**EXERCISE REQUIREMENTS:** Go through the records and give each one again exactly, omitting the images.
BEGIN PROVIDED DATA
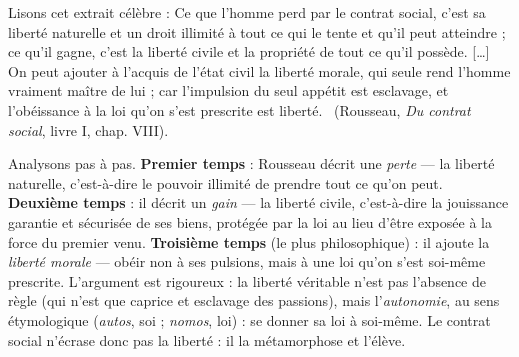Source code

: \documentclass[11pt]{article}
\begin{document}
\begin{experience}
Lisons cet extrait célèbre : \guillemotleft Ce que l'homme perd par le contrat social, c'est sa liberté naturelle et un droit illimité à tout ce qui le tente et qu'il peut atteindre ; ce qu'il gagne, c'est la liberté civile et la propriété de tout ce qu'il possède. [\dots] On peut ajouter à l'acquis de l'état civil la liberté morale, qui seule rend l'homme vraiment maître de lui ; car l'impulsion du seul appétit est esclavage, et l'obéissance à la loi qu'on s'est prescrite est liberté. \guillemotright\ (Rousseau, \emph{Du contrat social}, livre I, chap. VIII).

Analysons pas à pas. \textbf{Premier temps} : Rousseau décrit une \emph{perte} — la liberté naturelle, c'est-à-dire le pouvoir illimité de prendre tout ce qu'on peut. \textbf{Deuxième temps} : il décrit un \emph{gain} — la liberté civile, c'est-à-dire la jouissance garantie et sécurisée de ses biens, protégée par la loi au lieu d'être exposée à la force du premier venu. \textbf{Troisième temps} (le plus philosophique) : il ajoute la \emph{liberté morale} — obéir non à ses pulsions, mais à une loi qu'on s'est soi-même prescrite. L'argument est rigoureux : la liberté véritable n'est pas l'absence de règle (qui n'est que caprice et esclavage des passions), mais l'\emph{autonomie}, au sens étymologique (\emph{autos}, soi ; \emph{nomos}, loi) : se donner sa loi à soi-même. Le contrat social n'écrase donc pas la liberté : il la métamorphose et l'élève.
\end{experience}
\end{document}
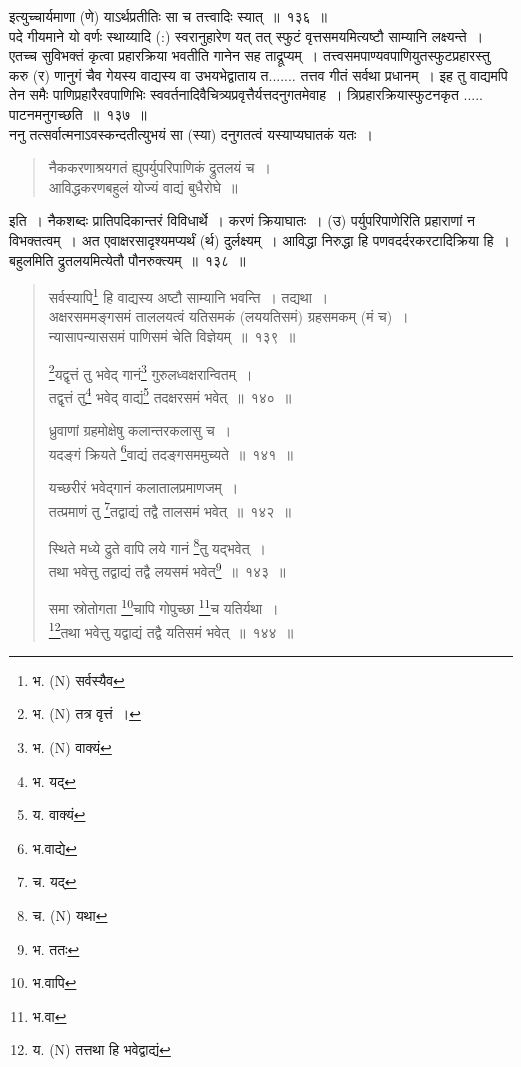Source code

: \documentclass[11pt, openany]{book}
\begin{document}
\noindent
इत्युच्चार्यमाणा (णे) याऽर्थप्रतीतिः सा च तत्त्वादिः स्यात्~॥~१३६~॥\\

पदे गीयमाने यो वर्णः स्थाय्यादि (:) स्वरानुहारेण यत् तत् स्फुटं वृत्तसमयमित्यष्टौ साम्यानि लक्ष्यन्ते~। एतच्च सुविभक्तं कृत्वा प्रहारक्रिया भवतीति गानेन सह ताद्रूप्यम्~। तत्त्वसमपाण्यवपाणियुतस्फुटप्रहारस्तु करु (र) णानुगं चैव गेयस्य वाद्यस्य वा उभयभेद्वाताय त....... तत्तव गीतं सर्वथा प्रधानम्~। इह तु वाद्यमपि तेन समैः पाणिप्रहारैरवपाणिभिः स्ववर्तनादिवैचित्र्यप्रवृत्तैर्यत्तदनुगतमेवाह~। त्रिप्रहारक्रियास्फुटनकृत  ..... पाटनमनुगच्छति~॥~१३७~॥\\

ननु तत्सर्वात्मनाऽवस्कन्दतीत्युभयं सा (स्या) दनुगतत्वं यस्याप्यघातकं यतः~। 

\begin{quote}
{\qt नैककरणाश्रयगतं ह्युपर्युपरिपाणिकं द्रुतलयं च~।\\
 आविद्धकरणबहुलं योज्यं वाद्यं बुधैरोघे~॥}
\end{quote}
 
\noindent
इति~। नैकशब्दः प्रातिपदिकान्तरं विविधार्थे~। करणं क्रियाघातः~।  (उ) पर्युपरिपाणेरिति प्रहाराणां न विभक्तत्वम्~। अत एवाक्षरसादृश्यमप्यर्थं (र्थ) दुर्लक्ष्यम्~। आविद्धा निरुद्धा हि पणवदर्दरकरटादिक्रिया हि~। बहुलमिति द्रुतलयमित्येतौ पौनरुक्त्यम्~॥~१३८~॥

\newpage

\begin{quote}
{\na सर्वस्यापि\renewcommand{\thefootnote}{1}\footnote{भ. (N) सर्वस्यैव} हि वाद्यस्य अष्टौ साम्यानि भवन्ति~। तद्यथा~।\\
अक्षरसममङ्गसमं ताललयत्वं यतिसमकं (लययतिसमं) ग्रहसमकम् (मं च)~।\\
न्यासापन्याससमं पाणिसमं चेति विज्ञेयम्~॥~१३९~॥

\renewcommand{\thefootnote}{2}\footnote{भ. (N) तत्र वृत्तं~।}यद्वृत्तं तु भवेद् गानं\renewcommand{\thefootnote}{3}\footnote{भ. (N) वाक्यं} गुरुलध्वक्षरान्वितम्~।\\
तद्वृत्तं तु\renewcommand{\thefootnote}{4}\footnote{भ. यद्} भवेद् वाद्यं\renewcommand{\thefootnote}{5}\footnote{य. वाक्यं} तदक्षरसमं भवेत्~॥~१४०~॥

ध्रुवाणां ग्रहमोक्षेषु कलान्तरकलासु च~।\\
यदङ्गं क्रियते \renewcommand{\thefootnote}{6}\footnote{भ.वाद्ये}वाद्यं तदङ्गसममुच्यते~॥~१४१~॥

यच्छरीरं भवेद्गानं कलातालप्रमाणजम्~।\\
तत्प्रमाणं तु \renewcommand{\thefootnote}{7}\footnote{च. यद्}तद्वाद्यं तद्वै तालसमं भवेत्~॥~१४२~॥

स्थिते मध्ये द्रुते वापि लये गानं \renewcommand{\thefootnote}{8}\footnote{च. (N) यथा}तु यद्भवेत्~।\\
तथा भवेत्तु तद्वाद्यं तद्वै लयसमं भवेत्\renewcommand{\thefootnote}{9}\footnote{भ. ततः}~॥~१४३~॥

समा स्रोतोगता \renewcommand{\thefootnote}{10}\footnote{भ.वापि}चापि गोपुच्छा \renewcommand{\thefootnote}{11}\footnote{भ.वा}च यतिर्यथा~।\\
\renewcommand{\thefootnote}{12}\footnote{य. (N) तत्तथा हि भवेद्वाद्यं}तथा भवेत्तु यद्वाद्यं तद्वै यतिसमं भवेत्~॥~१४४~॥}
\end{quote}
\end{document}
END PROVIDED DATA
**TASK SOLUTION:**
Source code

: \documentclass[11pt]{article}
\begin{document}
\begin{experience}
Lisons cet extrait célèbre : \guillemotleft Ce que l'homme perd par le contrat social, c'est sa liberté naturelle et un droit illimité à tout ce qui le tente et qu'il peut atteindre ; ce qu'il gagne, c'est la liberté civile et la propriété de tout ce qu'il possède. [\dots] On peut ajouter à l'acquis de l'état civil la liberté morale, qui seule rend l'homme vraiment maître de lui ; car l'impulsion du seul appétit est esclavage, et l'obéissance à la loi qu'on s'est prescrite est liberté. \guillemotright\ (Rousseau, \emph{Du contrat social}, livre I, chap. VIII).

Analysons pas à pas. \textbf{Premier temps} : Rousseau décrit une \emph{perte} — la liberté naturelle, c'est-à-dire le pouvoir illimité de prendre tout ce qu'on peut. \textbf{Deuxième temps} : il décrit un \emph{gain} — la liberté civile, c'est-à-dire la jouissance garantie et sécurisée de ses biens, protégée par la loi au lieu d'être exposée à la force du premier venu. \textbf{Troisième temps} (le plus philosophique) : il ajoute la \emph{liberté morale} — obéir non à ses pulsions, mais à une loi qu'on s'est soi-même prescrite. L'argument est rigoureux : la liberté véritable n'est pas l'absence de règle (qui n'est que caprice et esclavage des passions), mais l'\emph{autonomie}, au sens étymologique (\emph{autos}, soi ; \emph{nomos}, loi) : se donner sa loi à soi-même. Le contrat social n'écrase donc pas la liberté : il la métamorphose et l'élève.
\end{experience}
\end{document}
Source code

: \documentclass[11pt, openany]{book}
\begin{document}
\noindent
इत्युच्चार्यमाणा (णे) याऽर्थप्रतीतिः सा च तत्त्वादिः स्यात्~॥~१३६~॥\\

पदे गीयमाने यो वर्णः स्थाय्यादि (:) स्वरानुहारेण यत् तत् स्फुटं वृत्तसमयमित्यष्टौ साम्यानि लक्ष्यन्ते~। एतच्च सुविभक्तं कृत्वा प्रहारक्रिया भवतीति गानेन सह ताद्रूप्यम्~। तत्त्वसमपाण्यवपाणियुतस्फुटप्रहारस्तु करु (र) णानुगं चैव गेयस्य वाद्यस्य वा उभयभेद्वाताय त....... तत्तव गीतं सर्वथा प्रधानम्~। इह तु वाद्यमपि तेन समैः पाणिप्रहारैरवपाणिभिः स्ववर्तनादिवैचित्र्यप्रवृत्तैर्यत्तदनुगतमेवाह~। त्रिप्रहारक्रियास्फुटनकृत  ..... पाटनमनुगच्छति~॥~१३७~॥\\

ननु तत्सर्वात्मनाऽवस्कन्दतीत्युभयं सा (स्या) दनुगतत्वं यस्याप्यघातकं यतः~। 

\begin{quote}
{\qt नैककरणाश्रयगतं ह्युपर्युपरिपाणिकं द्रुतलयं च~।\\
 आविद्धकरणबहुलं योज्यं वाद्यं बुधैरोघे~॥}
\end{quote}
 
\noindent
इति~। नैकशब्दः प्रातिपदिकान्तरं विविधार्थे~। करणं क्रियाघातः~।  (उ) पर्युपरिपाणेरिति प्रहाराणां न विभक्तत्वम्~। अत एवाक्षरसादृश्यमप्यर्थं (र्थ) दुर्लक्ष्यम्~। आविद्धा निरुद्धा हि पणवदर्दरकरटादिक्रिया हि~। बहुलमिति द्रुतलयमित्येतौ पौनरुक्त्यम्~॥~१३८~॥

\newpage

\begin{quote}
{\na सर्वस्यापि\renewcommand{\thefootnote}{1}\footnote{भ. (N) सर्वस्यैव} हि वाद्यस्य अष्टौ साम्यानि भवन्ति~। तद्यथा~।\\
अक्षरसममङ्गसमं ताललयत्वं यतिसमकं (लययतिसमं) ग्रहसमकम् (मं च)~।\\
न्यासापन्याससमं पाणिसमं चेति विज्ञेयम्~॥~१३९~॥

\renewcommand{\thefootnote}{2}\footnote{भ. (N) तत्र वृत्तं~।}यद्वृत्तं तु भवेद् गानं\renewcommand{\thefootnote}{3}\footnote{भ. (N) वाक्यं} गुरुलध्वक्षरान्वितम्~।\\
तद्वृत्तं तु\renewcommand{\thefootnote}{4}\footnote{भ. यद्} भवेद् वाद्यं\renewcommand{\thefootnote}{5}\footnote{य. वाक्यं} तदक्षरसमं भवेत्~॥~१४०~॥

ध्रुवाणां ग्रहमोक्षेषु कलान्तरकलासु च~।\\
यदङ्गं क्रियते \renewcommand{\thefootnote}{6}\footnote{भ.वाद्ये}वाद्यं तदङ्गसममुच्यते~॥~१४१~॥

यच्छरीरं भवेद्गानं कलातालप्रमाणजम्~।\\
तत्प्रमाणं तु \renewcommand{\thefootnote}{7}\footnote{च. यद्}तद्वाद्यं तद्वै तालसमं भवेत्~॥~१४२~॥

स्थिते मध्ये द्रुते वापि लये गानं \renewcommand{\thefootnote}{8}\footnote{च. (N) यथा}तु यद्भवेत्~।\\
तथा भवेत्तु तद्वाद्यं तद्वै लयसमं भवेत्\renewcommand{\thefootnote}{9}\footnote{भ. ततः}~॥~१४३~॥

समा स्रोतोगता \renewcommand{\thefootnote}{10}\footnote{भ.वापि}चापि गोपुच्छा \renewcommand{\thefootnote}{11}\footnote{भ.वा}च यतिर्यथा~।\\
\renewcommand{\thefootnote}{12}\footnote{य. (N) तत्तथा हि भवेद्वाद्यं}तथा भवेत्तु यद्वाद्यं तद्वै यतिसमं भवेत्~॥~१४४~॥}
\end{quote}
\end{document}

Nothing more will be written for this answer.